All das kann man inzwischen nachlesen und nachsehen in zahlreichen
Dokumentationen.
Für all das, was sich zwischen November und März abgespielt hat, gibt es
nur wenige Vergleichsbilder (es gab einmal eine Zeit, in der es noch keine
Bilder gab von solchen Ereignissen) – die Pariser Commune, ja auch die
Revolutionen in Russland, die Aufstände in Berlin 1953, in Posen und
Budapest 1956, auch Prag 1968.
Die Frage ist, warum die Generation, die sich durchaus an den Pariser Mai
erinnert, zu Kiew weitgehend stumm blieb und warum es für elementare
Befunde wie Zivilcourage, Mut, für die Tapferkeit, es mit der Gewalt eines
korrupten Regimes aufzunehmen, keine Worte gab und warum selbst die
spärlichen Sympathieerklärungen noch von reflexiven Hemmungen,
Einschränkungen und Bedenken gedämpft waren.
Wir wissen es: die Äußerungen von Victoria Nuland über Waffenlieferungen in
die Ukraine, die Milliarden, die die USA in den Aufbau von NGOs gesteckt
haben sollen, die Bandera-Plakate gleich neben der Bühne auf dem Majdan und
vieles mehr. Aber all das – ob Gerücht oder der Wirklichkeit entsprechend –
macht die Bilder von der „Revolution der Würde“ nicht ungeschehen.

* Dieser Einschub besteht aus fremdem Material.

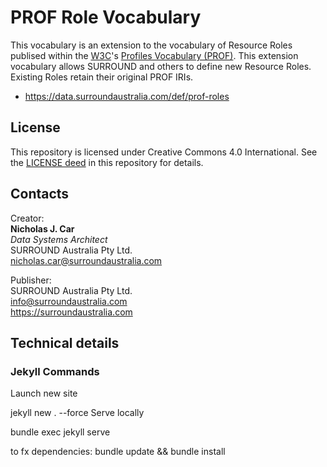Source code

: # PROF Role Vocabulary

This vocabulary is an extension to the vocabulary of Resource Roles publised within the [W3C](https://www.w3.org)'s [Profiles Vocabulary (PROF)](https://www.w3.org/TR/dx-prof/). This extension vocabulary allows SURROUND and others to define new Resource Roles. Existing Roles retain their original PROF IRIs.

* <https://data.surroundaustralia.com/def/prof-roles>

## License
This repository is licensed under Creative Commons 4.0 International. See the [LICENSE deed](LICENSE) in this repository for details.

## Contacts

Creator:  
**Nicholas J. Car**  
*Data Systems Architect*  
SURROUND Australia Pty Ltd.  
<nicholas.car@surroundaustralia.com>  

Publisher:  
SURROUND Australia Pty Ltd.  
<info@surroundaustralia.com>  
<https://surroundaustralia.com>  

## Technical details

### Jekyll Commands
Launch new site

jekyll new . --force
Serve locally

bundle exec jekyll serve

to fx dependencies: bundle update && bundle install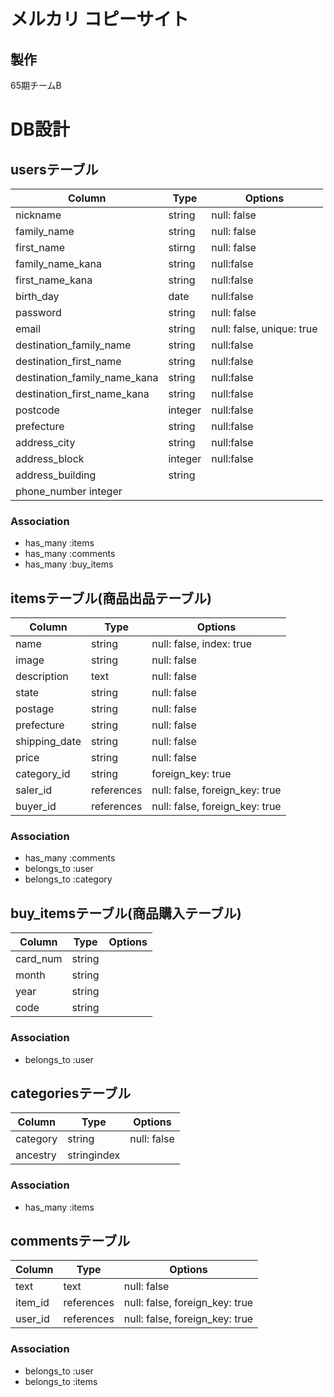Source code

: # メルカリ コピーサイト

## 製作
65期チームB

# DB設計
## usersテーブル
|Column|Type|Options|
|------|----|-------|
|nickname|string|null: false|
|family_name|string|null: false|
|first_name|stirng|null: false|
|family_name_kana|string|null:false|
|first_name_kana|string|null:false|
|birth_day|date|null:false|
|password|string|null: false|
|email|string|null: false, unique: true|
|destination_family_name|string|null:false|
|destination_first_name|string|null:false|
|destination_family_name_kana|string|null:false|
|destination_first_name_kana|string|null:false|
|postcode|integer|null:false|
|prefecture|string|null:false|
|address_city|string|null:false|
|address_block|integer|null:false|
|address_building|string||
|phone_number integer||
### Association
- has_many :items
- has_many :comments
- has_many :buy_items

## itemsテーブル(商品出品テーブル)
|Column|Type|Options|
|------|----|-------|
|name|string|null: false, index: true|
|image|string|null: false|
|description|text|null: false|
|state|string|null: false|
|postage|string|null: false|
|prefecture|string|null: false|
|shipping_date|string|null: false|
|price|string|null: false|
|category_id|string|foreign_key: true|
|saler_id|references|null: false, foreign_key: true|
|buyer_id|references|null: false, foreign_key: true|
### Association
- has_many :comments
- belongs_to :user
- belongs_to :category

## buy_itemsテーブル(商品購入テーブル)
|Column|Type|Options|
|------|----|-------|
|card_num|string||
|month|string||
|year|string||
|code|string||
### Association
- belongs_to :user

## categoriesテーブル
|Column|Type|Options|
|------|----|-------|
|category|string|null: false|
|ancestry|stringindex|
### Association
- has_many :items

## commentsテーブル
|Column|Type|Options|
|------|----|-------|
|text|text|null: false|
|item_id|references|null: false, foreign_key: true|
|user_id|references|null: false, foreign_key: true|
### Association
- belongs_to :user
- belongs_to :items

Inzwischen ist mehr als ein Jahr vergangen, aber es ist nicht zu spät, sich
noch einmal dem Majdan und vor allem unserer Haltung zu ihm zuzuwenden,
nicht in der Absicht, ihn zu romantisieren oder revolutionstheoretisch zu
überhöhen, sondern um Anschluss zu finden an eine Gegenwart, die
hinterrücks über uns hereingebrochen ist.